As United States Supreme Court Justice Hugo Black wrote in the landmark case New York Times v. U.S.: “The press was to serve the governed, not the governors. The Government’s power to censor the press was abolished so that the press would remain forever free to censure the Government.”
The Bangladeshi government continues to travel down a dark path away from press freedom. With each journalist it arrests, detains, and punishes, it suppresses the work of countless other journalists. It tells them it is dangerous to perform their responsibilities. A government hostile to a free and fair press is a government willing to be hostile to democracy.

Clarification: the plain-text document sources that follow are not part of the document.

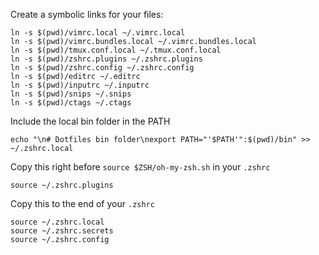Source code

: Create a symbolic links for your files:

	ln -s $(pwd)/vimrc.local ~/.vimrc.local
	ln -s $(pwd)/vimrc.bundles.local ~/.vimrc.bundles.local
	ln -s $(pwd)/tmux.conf.local ~/.tmux.conf.local
	ln -s $(pwd)/zshrc.plugins ~/.zshrc.plugins
	ln -s $(pwd)/zshrc.config ~/.zshrc.config
	ln -s $(pwd)/editrc ~/.editrc
	ln -s $(pwd)/inputrc ~/.inputrc
	ln -s $(pwd)/snips ~/.snips
	ln -s $(pwd)/ctags ~/.ctags

Include the local bin folder in the PATH

	echo "\n# Dotfiles bin folder\nexport PATH="'$PATH'":$(pwd)/bin" >> ~/.zshrc.local

Copy this right before `source $ZSH/oh-my-zsh.sh` in your `.zshrc`

	source ~/.zshrc.plugins

Copy this to the end of your `.zshrc`

	source ~/.zshrc.local
	source ~/.zshrc.secrets
	source ~/.zshrc.config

Hi Sarah! This is a great post! The persecution and intimidation of journalists around the world is a deeply troubling and disheartening issue. The press it seems has always been at war with governing bodies. As a pessimist might say, their natures are simply too far opposed. One is designed to expose and inform, while the other is designed to operate by any means necessary, and they are constantly in each other’s way. Ironically, similar to the false belief that democratic erosion and backsliding are recent events, there is a misunderstanding that the increased assaults on the press are new as well. Journalists have been under fire for decades, meaning despite Bangladesh’s current political turmoil, it is a story heard a thousand times over. I appreciate your citations of the various laws and acts used to tamper down on journalists like Rozina Islam and followed through in describing the consequences she faced for “violating” said laws. Russia and China are other major examples of governments using laws and legal loopholes to restrict journalists as well as the free speech itself. By limiting almost all private media outlets, people are forced to rely on state-run media, which is vulnerable to major manipulation. And taking it a step further, China even has monitoring programs and restrictions in place for citizens that want to criticize the government. The United States may also be taking a step in the wrong direction as it just recently considered updating libel and defamation laws, making them even more restrictive. Without the ability to report, censure, and speak out, governments are left unchecked and people are unprepared to participate in democracy.